Ogni genocidio è unico, ha delle caratteristiche sue proprie e un filo che lo lega agli altri genocidi, alla realizzazione dell’annientamento di intere collettività. E in questo la Shoah ha delle caratteristiche di specificità – i campi di sterminio, il gas, lo spostamento delle vittime, la volontà assoluta di annientamento di tutti gli ebrei, che l’ha trasformata nello spartiacque che ha diviso in due il nostro tempo, prima e dopo la Shoah. Ma uno spartiacque volto a cosa? A consolidare l’ebraismo dei superstiti, a edificare lo Stato di Israele, a onorare la memoria dei morti?

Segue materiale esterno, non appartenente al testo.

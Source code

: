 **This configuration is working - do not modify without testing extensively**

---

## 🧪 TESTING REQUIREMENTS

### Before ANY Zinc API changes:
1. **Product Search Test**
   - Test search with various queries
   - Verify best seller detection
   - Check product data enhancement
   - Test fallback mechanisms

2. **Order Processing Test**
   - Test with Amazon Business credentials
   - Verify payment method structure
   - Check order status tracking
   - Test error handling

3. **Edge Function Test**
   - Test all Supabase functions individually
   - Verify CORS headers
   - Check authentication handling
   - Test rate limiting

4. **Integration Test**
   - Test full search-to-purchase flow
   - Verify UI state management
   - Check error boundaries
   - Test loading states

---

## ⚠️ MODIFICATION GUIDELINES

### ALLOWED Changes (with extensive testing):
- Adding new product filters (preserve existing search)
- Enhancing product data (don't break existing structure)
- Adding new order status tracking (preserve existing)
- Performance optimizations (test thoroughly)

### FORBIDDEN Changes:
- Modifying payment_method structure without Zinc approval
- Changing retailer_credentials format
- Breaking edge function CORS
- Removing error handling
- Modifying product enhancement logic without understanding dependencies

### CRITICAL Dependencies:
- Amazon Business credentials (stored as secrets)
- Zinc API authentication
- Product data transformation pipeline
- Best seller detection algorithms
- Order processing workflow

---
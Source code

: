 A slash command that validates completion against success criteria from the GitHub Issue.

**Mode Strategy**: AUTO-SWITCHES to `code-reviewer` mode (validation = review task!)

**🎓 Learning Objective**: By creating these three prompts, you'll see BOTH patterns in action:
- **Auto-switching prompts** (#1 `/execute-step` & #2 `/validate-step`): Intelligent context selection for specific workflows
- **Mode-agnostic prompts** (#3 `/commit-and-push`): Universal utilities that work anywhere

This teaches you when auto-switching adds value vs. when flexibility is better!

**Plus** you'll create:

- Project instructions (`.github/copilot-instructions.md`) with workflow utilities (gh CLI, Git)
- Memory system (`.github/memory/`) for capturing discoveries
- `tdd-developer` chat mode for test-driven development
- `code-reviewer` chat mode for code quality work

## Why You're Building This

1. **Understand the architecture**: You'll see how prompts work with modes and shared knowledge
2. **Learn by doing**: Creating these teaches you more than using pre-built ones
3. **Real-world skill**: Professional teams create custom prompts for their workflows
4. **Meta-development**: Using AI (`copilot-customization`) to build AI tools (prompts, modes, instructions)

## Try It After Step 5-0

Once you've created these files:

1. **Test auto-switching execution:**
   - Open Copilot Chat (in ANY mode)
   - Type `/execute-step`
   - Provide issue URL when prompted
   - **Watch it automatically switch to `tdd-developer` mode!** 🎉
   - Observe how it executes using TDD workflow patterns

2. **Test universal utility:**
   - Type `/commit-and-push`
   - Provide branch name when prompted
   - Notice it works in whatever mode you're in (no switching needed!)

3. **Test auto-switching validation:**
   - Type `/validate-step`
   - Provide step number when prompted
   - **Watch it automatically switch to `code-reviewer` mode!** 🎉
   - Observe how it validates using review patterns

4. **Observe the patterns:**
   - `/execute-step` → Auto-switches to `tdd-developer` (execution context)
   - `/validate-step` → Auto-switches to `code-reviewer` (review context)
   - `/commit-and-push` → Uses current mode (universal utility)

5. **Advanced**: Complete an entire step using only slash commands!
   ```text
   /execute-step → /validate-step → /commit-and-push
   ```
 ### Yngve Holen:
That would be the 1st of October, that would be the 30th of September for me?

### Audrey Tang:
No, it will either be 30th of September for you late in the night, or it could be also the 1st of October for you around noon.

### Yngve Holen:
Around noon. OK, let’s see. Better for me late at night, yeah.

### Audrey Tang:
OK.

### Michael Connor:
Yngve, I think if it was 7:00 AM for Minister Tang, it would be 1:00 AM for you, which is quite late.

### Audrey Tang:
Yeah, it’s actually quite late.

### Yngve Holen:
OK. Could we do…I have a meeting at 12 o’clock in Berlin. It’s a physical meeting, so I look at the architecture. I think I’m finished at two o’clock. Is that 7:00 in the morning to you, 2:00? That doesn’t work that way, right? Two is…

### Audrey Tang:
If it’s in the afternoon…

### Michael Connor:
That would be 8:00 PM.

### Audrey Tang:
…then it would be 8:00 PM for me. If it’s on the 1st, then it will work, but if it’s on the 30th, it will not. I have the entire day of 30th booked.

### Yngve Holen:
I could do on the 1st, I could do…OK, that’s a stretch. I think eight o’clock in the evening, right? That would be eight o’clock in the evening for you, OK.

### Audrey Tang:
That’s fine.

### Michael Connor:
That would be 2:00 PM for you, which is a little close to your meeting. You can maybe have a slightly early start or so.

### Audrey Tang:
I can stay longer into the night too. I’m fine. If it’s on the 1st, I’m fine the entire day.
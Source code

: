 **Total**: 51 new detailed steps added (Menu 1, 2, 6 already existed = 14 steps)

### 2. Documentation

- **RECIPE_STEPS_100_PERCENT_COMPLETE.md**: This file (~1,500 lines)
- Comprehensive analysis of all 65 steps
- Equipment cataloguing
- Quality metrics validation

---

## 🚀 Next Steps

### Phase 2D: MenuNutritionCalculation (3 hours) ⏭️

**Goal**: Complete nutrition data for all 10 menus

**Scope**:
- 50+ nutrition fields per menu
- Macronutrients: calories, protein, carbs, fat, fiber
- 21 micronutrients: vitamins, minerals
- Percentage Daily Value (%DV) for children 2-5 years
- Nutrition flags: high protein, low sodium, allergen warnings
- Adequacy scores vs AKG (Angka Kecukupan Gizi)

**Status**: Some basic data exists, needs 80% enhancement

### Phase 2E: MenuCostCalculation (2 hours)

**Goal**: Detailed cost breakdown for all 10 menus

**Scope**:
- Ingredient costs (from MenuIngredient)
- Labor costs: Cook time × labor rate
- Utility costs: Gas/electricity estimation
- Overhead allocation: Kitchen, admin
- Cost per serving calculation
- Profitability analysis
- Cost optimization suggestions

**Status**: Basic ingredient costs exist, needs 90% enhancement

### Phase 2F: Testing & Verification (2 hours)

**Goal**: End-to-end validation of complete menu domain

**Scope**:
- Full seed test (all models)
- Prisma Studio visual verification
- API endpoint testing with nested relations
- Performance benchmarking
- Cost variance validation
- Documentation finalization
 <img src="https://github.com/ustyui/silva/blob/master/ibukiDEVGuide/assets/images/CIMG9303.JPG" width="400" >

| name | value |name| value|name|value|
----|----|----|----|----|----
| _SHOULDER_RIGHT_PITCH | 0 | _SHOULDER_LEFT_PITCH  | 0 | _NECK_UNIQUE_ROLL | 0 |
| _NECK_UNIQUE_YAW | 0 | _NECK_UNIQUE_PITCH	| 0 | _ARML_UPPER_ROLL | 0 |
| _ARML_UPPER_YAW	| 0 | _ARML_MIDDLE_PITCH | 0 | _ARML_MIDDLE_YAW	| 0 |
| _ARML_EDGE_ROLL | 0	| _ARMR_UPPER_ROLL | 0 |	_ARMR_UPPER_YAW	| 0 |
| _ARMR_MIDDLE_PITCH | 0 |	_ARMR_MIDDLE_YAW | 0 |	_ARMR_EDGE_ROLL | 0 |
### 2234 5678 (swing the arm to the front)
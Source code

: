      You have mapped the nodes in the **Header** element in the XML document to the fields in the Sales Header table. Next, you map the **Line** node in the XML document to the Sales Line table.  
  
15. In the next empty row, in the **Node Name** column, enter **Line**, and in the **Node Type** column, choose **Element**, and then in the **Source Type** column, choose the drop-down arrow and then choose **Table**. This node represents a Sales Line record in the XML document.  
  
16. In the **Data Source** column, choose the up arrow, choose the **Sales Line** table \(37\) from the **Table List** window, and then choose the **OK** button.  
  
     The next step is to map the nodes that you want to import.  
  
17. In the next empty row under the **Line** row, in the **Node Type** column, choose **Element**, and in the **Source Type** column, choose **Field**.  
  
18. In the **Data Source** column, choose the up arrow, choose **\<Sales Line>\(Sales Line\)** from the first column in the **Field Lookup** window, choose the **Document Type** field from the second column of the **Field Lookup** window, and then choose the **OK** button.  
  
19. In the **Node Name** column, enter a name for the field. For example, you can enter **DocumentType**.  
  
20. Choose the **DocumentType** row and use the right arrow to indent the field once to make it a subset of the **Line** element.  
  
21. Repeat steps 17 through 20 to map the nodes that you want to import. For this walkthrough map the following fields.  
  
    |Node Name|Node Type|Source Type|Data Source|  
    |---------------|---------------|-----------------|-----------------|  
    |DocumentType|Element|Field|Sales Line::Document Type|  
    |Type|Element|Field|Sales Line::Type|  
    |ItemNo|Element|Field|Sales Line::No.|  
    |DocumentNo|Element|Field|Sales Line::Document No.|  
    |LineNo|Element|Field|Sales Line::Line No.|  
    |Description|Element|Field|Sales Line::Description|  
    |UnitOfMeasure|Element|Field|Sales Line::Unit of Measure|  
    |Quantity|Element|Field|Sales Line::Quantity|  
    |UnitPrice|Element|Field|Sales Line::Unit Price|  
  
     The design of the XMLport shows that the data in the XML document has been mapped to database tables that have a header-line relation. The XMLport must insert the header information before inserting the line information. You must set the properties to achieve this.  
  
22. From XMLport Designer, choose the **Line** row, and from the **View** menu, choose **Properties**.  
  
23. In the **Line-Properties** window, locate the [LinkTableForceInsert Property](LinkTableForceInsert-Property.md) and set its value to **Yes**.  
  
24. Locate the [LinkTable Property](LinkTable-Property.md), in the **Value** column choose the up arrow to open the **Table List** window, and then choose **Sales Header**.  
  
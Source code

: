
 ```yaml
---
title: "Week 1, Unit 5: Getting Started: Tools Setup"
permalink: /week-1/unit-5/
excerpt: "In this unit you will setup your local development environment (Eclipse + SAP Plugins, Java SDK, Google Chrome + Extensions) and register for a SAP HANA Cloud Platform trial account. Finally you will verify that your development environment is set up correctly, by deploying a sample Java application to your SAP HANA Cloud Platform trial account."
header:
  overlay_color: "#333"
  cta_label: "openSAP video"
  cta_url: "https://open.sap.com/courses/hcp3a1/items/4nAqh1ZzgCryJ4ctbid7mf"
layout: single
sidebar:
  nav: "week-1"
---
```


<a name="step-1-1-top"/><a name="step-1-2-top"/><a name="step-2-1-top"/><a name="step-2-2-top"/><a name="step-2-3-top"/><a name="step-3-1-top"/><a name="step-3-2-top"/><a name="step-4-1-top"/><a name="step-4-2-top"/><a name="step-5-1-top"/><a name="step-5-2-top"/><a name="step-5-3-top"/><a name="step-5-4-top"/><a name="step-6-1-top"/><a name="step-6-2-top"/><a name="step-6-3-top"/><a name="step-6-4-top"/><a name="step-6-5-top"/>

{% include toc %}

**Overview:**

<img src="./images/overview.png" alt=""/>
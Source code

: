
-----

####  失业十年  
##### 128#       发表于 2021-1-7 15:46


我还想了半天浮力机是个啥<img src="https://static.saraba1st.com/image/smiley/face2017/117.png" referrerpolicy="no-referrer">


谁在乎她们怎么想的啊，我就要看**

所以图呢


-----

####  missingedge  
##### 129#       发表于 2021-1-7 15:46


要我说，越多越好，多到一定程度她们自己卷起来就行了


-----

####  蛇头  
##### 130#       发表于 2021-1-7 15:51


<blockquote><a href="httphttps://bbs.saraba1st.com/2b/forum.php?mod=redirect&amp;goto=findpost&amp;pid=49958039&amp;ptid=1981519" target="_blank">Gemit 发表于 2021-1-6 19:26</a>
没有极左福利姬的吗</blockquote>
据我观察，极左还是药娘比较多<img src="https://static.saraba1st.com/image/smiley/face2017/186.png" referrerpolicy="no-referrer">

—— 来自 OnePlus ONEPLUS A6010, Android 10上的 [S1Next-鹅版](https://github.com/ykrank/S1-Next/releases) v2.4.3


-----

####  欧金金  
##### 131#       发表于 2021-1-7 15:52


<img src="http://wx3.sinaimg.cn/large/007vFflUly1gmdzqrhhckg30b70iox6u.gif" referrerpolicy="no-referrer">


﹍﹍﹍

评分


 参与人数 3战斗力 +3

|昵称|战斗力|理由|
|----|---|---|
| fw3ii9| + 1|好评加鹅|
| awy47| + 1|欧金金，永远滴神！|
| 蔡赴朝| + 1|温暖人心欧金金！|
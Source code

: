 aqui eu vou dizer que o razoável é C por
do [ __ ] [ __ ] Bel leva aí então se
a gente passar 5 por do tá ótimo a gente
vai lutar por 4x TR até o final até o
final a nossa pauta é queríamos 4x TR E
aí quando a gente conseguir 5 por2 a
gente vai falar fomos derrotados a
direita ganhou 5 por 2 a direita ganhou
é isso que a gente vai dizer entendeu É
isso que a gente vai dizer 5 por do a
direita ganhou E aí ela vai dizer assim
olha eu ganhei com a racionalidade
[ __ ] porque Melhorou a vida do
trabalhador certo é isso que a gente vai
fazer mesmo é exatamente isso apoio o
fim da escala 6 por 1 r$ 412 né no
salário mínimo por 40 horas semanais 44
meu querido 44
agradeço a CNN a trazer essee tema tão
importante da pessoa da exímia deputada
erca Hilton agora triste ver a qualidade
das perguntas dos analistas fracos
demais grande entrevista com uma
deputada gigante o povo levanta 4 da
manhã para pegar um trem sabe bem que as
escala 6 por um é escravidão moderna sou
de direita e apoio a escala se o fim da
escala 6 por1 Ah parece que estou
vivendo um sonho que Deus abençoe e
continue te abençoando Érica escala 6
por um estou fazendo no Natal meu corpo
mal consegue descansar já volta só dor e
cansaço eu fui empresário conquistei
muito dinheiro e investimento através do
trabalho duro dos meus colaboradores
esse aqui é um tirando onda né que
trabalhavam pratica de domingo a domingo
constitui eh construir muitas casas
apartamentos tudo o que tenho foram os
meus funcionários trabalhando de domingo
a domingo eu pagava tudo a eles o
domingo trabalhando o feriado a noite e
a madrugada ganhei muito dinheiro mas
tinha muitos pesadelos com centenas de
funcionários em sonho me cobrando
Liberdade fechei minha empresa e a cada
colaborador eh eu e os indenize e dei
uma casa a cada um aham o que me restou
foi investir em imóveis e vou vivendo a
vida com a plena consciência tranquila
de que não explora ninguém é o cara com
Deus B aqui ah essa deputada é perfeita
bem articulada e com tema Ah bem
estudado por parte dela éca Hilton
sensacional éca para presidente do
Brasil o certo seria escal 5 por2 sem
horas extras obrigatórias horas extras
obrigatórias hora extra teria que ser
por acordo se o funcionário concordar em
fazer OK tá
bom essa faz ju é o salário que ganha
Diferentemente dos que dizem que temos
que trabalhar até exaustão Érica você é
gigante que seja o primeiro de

Oppure a insegnare al mondo intero i disastri del razzismo, di ogni razzismo, a riconoscere i prodromi del baratro – con ogni genocidio, non solo quello che tocca noi ebrei - a evitarlo? È questo che importa davvero. È l’antico conflitto tra anima universalistica e anima particolaristica da sempre presente nel mondo ebraico e ora ancor più importante perché ciò che è in gioco è il nostro futuro, nostro di tutti, un futuro a cui la memoria della Shoah, se non si chiude all’esterno, molto, moltissimo, può insegnare. Come scrive in apertura Nissim, citando George Steiner: “La nostra differenza è che proclamiamo che non c’è differenza fra gli esseri umani”. “Affermare di essere ebrei, prosegue Nissim, non significa costruire un mondo a parte, ma gridare ad alta voce quando l’umanità viene oltraggiata”.